Exercise objective: In this exercise, every entry is to be copied exactly.

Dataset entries
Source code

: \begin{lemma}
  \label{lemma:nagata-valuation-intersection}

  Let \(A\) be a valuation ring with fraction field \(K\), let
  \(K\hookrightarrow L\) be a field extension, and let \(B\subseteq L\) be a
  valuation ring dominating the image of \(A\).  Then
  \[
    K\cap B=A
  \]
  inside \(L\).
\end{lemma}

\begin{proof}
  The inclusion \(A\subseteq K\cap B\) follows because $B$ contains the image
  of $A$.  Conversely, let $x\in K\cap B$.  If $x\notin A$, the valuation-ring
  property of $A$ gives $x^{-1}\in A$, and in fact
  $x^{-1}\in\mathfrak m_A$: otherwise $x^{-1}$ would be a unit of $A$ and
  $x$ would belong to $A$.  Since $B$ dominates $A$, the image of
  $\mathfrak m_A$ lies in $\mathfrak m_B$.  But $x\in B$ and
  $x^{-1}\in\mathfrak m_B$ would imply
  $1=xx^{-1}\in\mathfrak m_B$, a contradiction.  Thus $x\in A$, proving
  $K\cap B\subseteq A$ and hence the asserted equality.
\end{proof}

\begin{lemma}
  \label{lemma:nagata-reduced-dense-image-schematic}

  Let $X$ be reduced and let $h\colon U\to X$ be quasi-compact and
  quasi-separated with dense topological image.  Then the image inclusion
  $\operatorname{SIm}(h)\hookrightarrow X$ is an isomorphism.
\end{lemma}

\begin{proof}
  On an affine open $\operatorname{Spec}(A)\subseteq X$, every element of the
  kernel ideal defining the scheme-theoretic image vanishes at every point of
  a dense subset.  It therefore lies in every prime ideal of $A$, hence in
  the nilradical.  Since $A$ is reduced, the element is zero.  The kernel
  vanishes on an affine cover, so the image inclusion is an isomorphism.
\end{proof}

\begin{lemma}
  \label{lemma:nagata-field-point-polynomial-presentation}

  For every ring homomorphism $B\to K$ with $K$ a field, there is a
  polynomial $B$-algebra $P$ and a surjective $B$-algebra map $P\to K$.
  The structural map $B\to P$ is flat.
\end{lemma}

Output for this task:
Source code

: \begin{lemma}
  \label{lemma:nagata-valuation-intersection}

  Let \(A\) be a valuation ring with fraction field \(K\), let
  \(K\hookrightarrow L\) be a field extension, and let \(B\subseteq L\) be a
  valuation ring dominating the image of \(A\).  Then
  \[
    K\cap B=A
  \]
  inside \(L\).
\end{lemma}

\begin{proof}
  The inclusion \(A\subseteq K\cap B\) follows because $B$ contains the image
  of $A$.  Conversely, let $x\in K\cap B$.  If $x\notin A$, the valuation-ring
  property of $A$ gives $x^{-1}\in A$, and in fact
  $x^{-1}\in\mathfrak m_A$: otherwise $x^{-1}$ would be a unit of $A$ and
  $x$ would belong to $A$.  Since $B$ dominates $A$, the image of
  $\mathfrak m_A$ lies in $\mathfrak m_B$.  But $x\in B$ and
  $x^{-1}\in\mathfrak m_B$ would imply
  $1=xx^{-1}\in\mathfrak m_B$, a contradiction.  Thus $x\in A$, proving
  $K\cap B\subseteq A$ and hence the asserted equality.
\end{proof}

\begin{lemma}
  \label{lemma:nagata-reduced-dense-image-schematic}

  Let $X$ be reduced and let $h\colon U\to X$ be quasi-compact and
  quasi-separated with dense topological image.  Then the image inclusion
  $\operatorname{SIm}(h)\hookrightarrow X$ is an isomorphism.
\end{lemma}

\begin{proof}
  On an affine open $\operatorname{Spec}(A)\subseteq X$, every element of the
  kernel ideal defining the scheme-theoretic image vanishes at every point of
  a dense subset.  It therefore lies in every prime ideal of $A$, hence in
  the nilradical.  Since $A$ is reduced, the element is zero.  The kernel
  vanishes on an affine cover, so the image inclusion is an isomorphism.
\end{proof}

\begin{lemma}
  \label{lemma:nagata-field-point-polynomial-presentation}

  For every ring homomorphism $B\to K$ with $K$ a field, there is a
  polynomial $B$-algebra $P$ and a surjective $B$-algebra map $P\to K$.
  The structural map $B\to P$ is flat.
\end{lemma}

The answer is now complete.